Task requirements: Every line from the one holding "their wishes, the" through the one holding "Supervised learning is" in the data below must be returned exactly, both ends included, with pictures left out and nothing else added.

Records supplied:
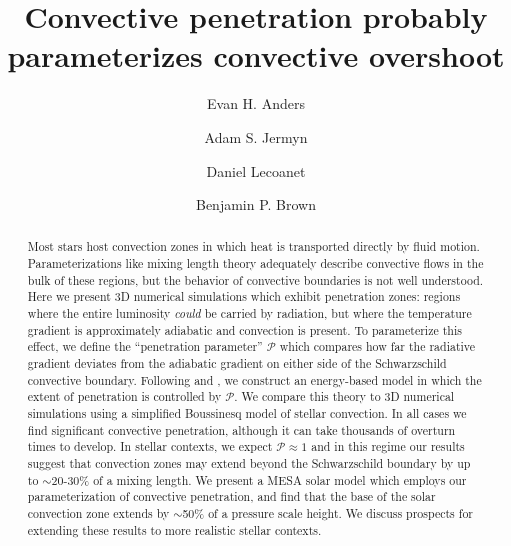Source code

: \documentclass[twocolumn]{aastex631}
\newcommand{\mP}{\ensuremath{\mathcal{P}}}
\begin{document}
\title{Convective penetration probably parameterizes convective overshoot}
\author[0000-0002-3433-4733]{Evan H. Anders}
\author[0000-0001-5048-9973]{Adam S. Jermyn}
\author[0000-0002-7635-9728]{Daniel Lecoanet}
\author[0000-0001-8935-219X]{Benjamin P. Brown}


\begin{abstract}
Most stars host convection zones in which heat is transported directly by fluid motion.
Parameterizations like mixing length theory adequately describe convective flows in the bulk of these regions, but the behavior of convective boundaries is not well understood.
Here we present 3D numerical simulations which exhibit penetration zones: regions where the entire luminosity \emph{could} be carried by radiation, but where the temperature gradient is approximately adiabatic and convection is present.
To parameterize this effect, we define the ``penetration parameter'' $\mP$ which compares how far the radiative gradient deviates from the adiabatic gradient on either side of the Schwarzschild convective boundary.
Following \citet{roxburgh1989} and \citet{zahn1991}, we construct an energy-based model in which the extent of penetration is controlled by $\mP$.
We compare this theory to 3D numerical simulations using a simplified Boussinesq model of stellar convection.
In all cases we find significant convective penetration, although it can take thousands of overturn times to develop.
In stellar contexts, we expect $\mathcal{P} \approx 1$ and in this regime our results suggest that convection zones may extend beyond the Schwarzschild boundary by up to $\sim$20-30\% of a mixing length.
We present a MESA solar model which employs our parameterization of convective penetration, and find that the base of the solar convection zone extends by $\sim$50\% of a pressure scale height.
We discuss prospects for extending these results to more realistic stellar contexts.
\end{abstract}
\end{document}

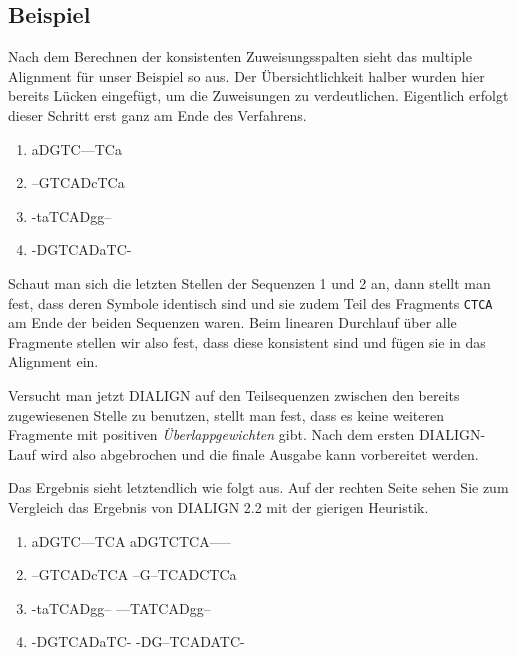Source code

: \subsection{Beispiel}

Nach dem Berechnen der konsistenten Zuweisungsspalten sieht das multiple Alignment für unser Beispiel so aus. Der Übersichtlichkeit halber wurden hier bereits Lücken eingefügt, um die Zuweisungen zu verdeutlichen. Eigentlich erfolgt dieser Schritt erst ganz am Ende des Verfahrens.

\ttfamily
\begin{enumerate}[topsep=0pt,itemsep=-1ex,partopsep=1ex,parsep=1ex]
	\item aDGTC---TCa
	\item --GTCADcTCa
	\item -taTCADgg--
	\item -DGTCADaTC-
\end{enumerate}
\normalfont

Schaut man sich die letzten Stellen der Sequenzen 1 und 2 an, dann stellt man fest, dass deren Symbole identisch sind und sie zudem Teil des Fragments \texttt{CTCA} am Ende der beiden Sequenzen waren. Beim linearen Durchlauf über alle Fragmente stellen wir also fest, dass diese konsistent sind und fügen sie in das Alignment ein.

Versucht man jetzt DIALIGN auf den Teilsequenzen zwischen den bereits zugewiesenen Stelle zu benutzen, stellt man fest, dass es keine weiteren Fragmente mit positiven \emph{Überlappgewichten} gibt. Nach dem ersten DIALIGN-Lauf wird also abgebrochen und die finale Ausgabe kann vorbereitet werden.

Das Ergebnis sieht letztendlich wie folgt aus. Auf der rechten Seite sehen Sie zum Vergleich das Ergebnis von DIALIGN 2.2 mit der gierigen Heuristik.

\ttfamily
\begin{enumerate}[topsep=0pt,itemsep=-1ex,partopsep=1ex,parsep=1ex]
	\item aDGTC---TCA \hspace{3cm} aDGTCTCA-----
	\item --GTCADcTCA \hspace{3cm} --G--TCADCTCa
	\item -taTCADgg-- \hspace{3cm} ---TATCADgg--
	\item -DGTCADaTC- \hspace{3cm} -DG--TCADATC-
\end{enumerate}
\normalfont

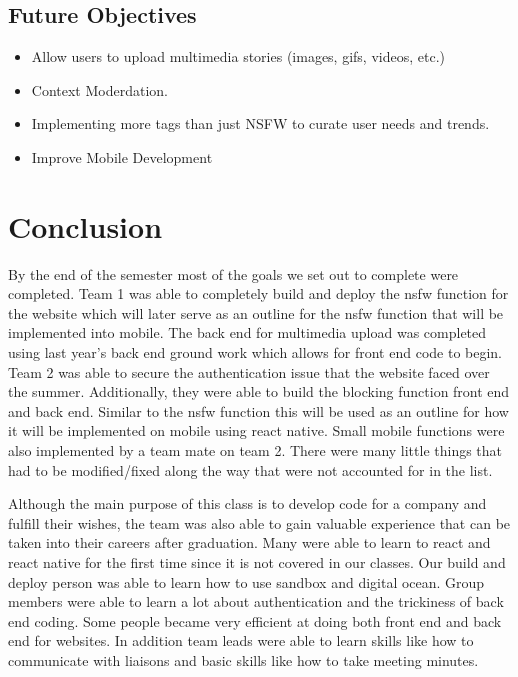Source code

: \documentclass{article}
\begin{document}
\subsection{Future Objectives}
    \begin{itemize}
        \item Allow users to upload multimedia stories (images, gifs, videos, etc.)
        \item Context Moderdation.
        \item Implementing more tags than just NSFW to curate user needs and trends.
        \item Improve Mobile Development
    \end{itemize}


\section*{Conclusion}
By the end of the semester most of the goals we set out to complete were
completed. Team 1 was able to completely build and deploy the nsfw function for the
website which will later serve as an outline for the nsfw function that will be
implemented into mobile. The back end for multimedia upload was completed using
last year's back end ground work which allows for front end code to begin. Team 2
was able to secure the authentication issue that the website faced over the summer.
Additionally, they were able to build the blocking function front end and back end.
Similar to the nsfw function this will be used as an outline for how it will be
implemented on mobile using react native. Small mobile functions were also
implemented by a team mate on team 2. There were many little things that had to be
modified/fixed along the way that were not accounted for in the list.

Although the main purpose of this class is to develop code for a company and fulfill
their wishes, the team was also able to gain valuable experience that can be taken
into their careers after graduation. Many were able to learn to react and react native
for the first time since it is not covered in our classes. Our build and deploy person
was able to learn how to use sandbox and digital ocean. Group members were able
to learn a lot about authentication and the trickiness of back end coding. Some
people became very efficient at doing both front end and back end for websites. In
addition team leads were able to learn skills like how to communicate with liaisons
and basic skills like how to take meeting minutes.
\end{document}
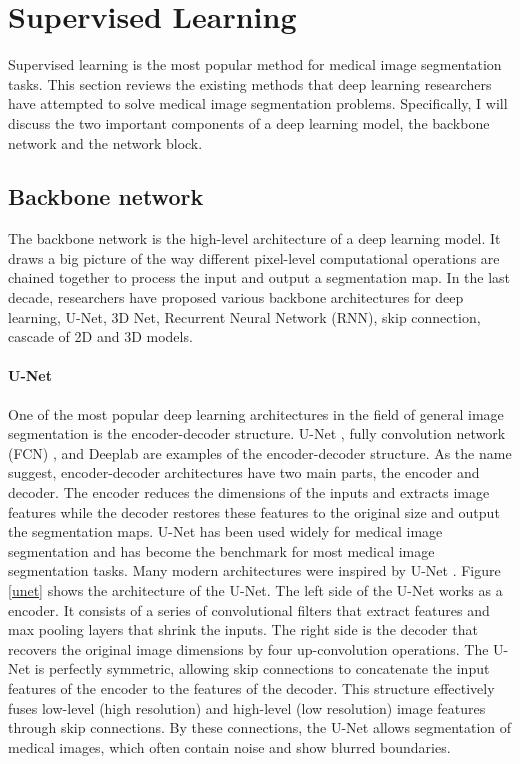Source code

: \documentclass [11pt, proquest] {uwthesis}[2020/02/24]
\begin{document}
\section{Supervised Learning}

Supervised learning is the most popular method for medical image segmentation tasks. 
This section reviews the existing methods that deep learning researchers have attempted 
to solve medical image segmentation problems. Specifically, I will discuss the two 
important components of a deep learning model, the backbone network and the network block.

\subsection{Backbone network}

The backbone network is the high-level architecture of a deep learning model. 
It draws a big picture of the way different pixel-level computational operations 
are chained together to process the input and output a segmentation map. In the 
last decade, researchers have proposed various backbone architectures for deep 
learning, U-Net, 3D Net, Recurrent Neural Network (RNN), skip connection, cascade 
of 2D and 3D models.

\paragraph{U-Net}

One of the most popular deep learning architectures in the field of general image 
segmentation is the encoder-decoder structure. U-Net \cite{ navab_u-net_2015}, 
fully convolution network (FCN) \cite{long_fully_nodate}, and Deeplab \cite{chen_rethinking_2017} 
are examples of the encoder-decoder structure. As the name suggest, encoder-decoder 
architectures have two main parts, the encoder and decoder. The encoder reduces the 
dimensions of the inputs and extracts image features while the decoder restores these 
features to the original size and output the segmentation maps. U-Net has been used 
widely for medical image segmentation and has become the benchmark for most medical 
image segmentation tasks\cite{ei_medical_2020}. Many modern architectures were inspired by U-Net 
\cite{wang_non-local_2020, zhou_unet_2020, jha_doubleu-net_2020, alom_recurrent_nodate}. 
Figure \ref{unet} shows the architecture of the U-Net. The left side of the U-Net works 
as a encoder. It consists of a series of convolutional filters that extract features 
and max pooling layers that shrink the inputs. The right side is the decoder that 
recovers the original image dimensions by four up-convolution operations. The U-Net 
is perfectly symmetric, allowing skip connections to concatenate the input features 
of the encoder to the features of the decoder. This structure effectively fuses 
low-level (high resolution) and high-level (low resolution) image features through 
skip connections. By these connections, the U-Net allows segmentation of medical 
images, which often contain noise and show blurred boundaries.
\end{document}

Final answer:
their wishes, the team was also able to gain valuable experience that can be taken
into their careers after graduation. Many were able to learn to react and react native
for the first time since it is not covered in our classes. Our build and deploy person
was able to learn how to use sandbox and digital ocean. Group members were able
to learn a lot about authentication and the trickiness of back end coding. Some
people became very efficient at doing both front end and back end for websites. In
addition team leads were able to learn skills like how to communicate with liaisons
and basic skills like how to take meeting minutes.
\end{document}
Source code

: \documentclass [11pt, proquest] {uwthesis}[2020/02/24]
\begin{document}
\section{Supervised Learning}

Supervised learning is the most popular method for medical image segmentation tasks. 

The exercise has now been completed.